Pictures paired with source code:

━━━

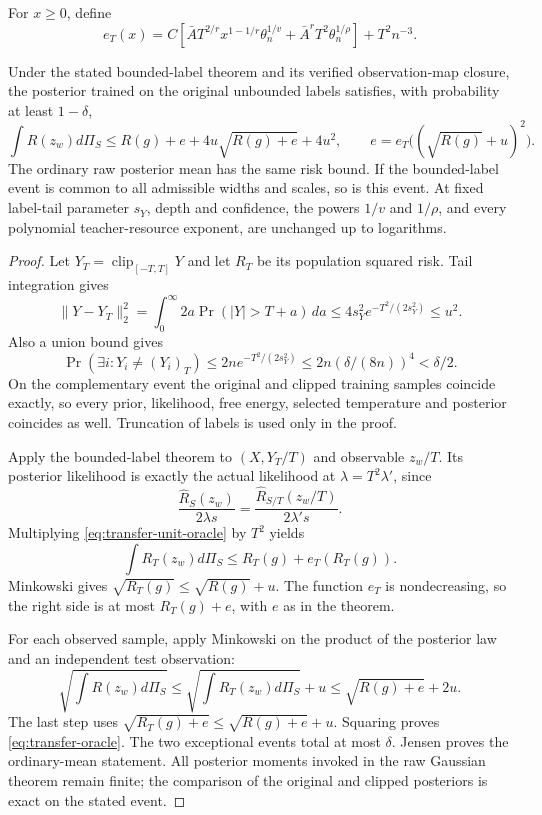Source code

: For $x\ge0$, define
\begin{equation}
 e_T(x)=C\left[
 \bar A T^{2/r}x^{1-1/r}\theta_n^{1/v}
       +\bar A^rT^2\theta_n^{1/\rho}\right]+T^2n^{-3}.
 \label{eq:transfer-remainder}
\end{equation}
\begin{theorem}
\label{thm:subgaussian-adaptive-transfer}
Under the stated bounded-label theorem and its verified observation-map closure, the posterior trained on the original unbounded labels satisfies, with probability at least $1-\delta$,
\begin{equation}
 \int R(z_w)d\Pi_S
 \le R(g)+e+4u\sqrt{R(g)+e}+4u^2,
 \qquad e=e_T\big((\sqrt{R(g)}+u)^2\big).
 \label{eq:transfer-oracle}
\end{equation}
The ordinary raw posterior mean has the same risk bound. If the bounded-label event is common to all admissible widths and scales, so is this event. At fixed label-tail parameter $s_Y$, depth and confidence, the powers $1/v$ and $1/\rho$, and every polynomial teacher-resource exponent, are unchanged up to logarithms.
\end{theorem}
\begin{proof}
Let $Y_T=\operatorname{clip}_{[-T,T]}Y$ and let $R_T$ be its population squared risk. Tail integration gives
\[
 \|Y-Y_T\|_2^2
 =\int_0^\infty2a\Pr(|Y|>T+a)\,da
 \le4s_Y^2e^{-T^2/(2s_Y^2)}\le u^2.
\]
Also a union bound gives
\[
 \Pr(\exists i:Y_i\ne(Y_i)_T)
 \le2ne^{-T^2/(2s_Y^2)}
 \le2n(\delta/(8n))^4<\delta/2.
\]
On the complementary event the original and clipped training samples coincide exactly, so every prior, likelihood, free energy, selected temperature and posterior coincides as well. Truncation of labels is used only in the proof.

Apply the bounded-label theorem to $(X,Y_T/T)$ and observable $z_w/T$. Its posterior likelihood is exactly the actual likelihood at $\lambda=T^2\lambda'$, since
\[
 \frac{\widehat R_S(z_w)}{2\lambda s}
 =\frac{\widehat R_{S/T}(z_w/T)}{2\lambda' s}.
\]
Multiplying \eqref{eq:transfer-unit-oracle} by $T^2$ yields
\[
 \int R_T(z_w)d\Pi_S\le R_T(g)+e_T(R_T(g)).
\]
Minkowski gives $\sqrt{R_T(g)}\le\sqrt{R(g)}+u$.
The function $e_T$ is nondecreasing, so the right side is at most
$R_T(g)+e$, with $e$ as in the theorem.

For each observed sample, apply Minkowski on the product of the posterior law and an independent test observation:
\[
 \sqrt{\int R(z_w)d\Pi_S}
 \le\sqrt{\int R_T(z_w)d\Pi_S}+u
 \le\sqrt{R(g)+e}+2u.
\]
The last step uses $\sqrt{R_T(g)+e}\le\sqrt{R(g)+e}+u$.
Squaring proves \eqref{eq:transfer-oracle}. The two exceptional events total at most $\delta$. Jensen proves the ordinary-mean statement. All posterior moments invoked in the raw Gaussian theorem remain finite; the comparison of the original and clipped posteriors is exact on the stated event.
\end{proof}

━━━

What to work on
Go through the records. Copy each line where "right" appears.

Output
       +\bar A^rT^2\theta_n^{1/\rho}\right]+T^2n^{-3}.
The function $e_T$ is nondecreasing, so the right side is at most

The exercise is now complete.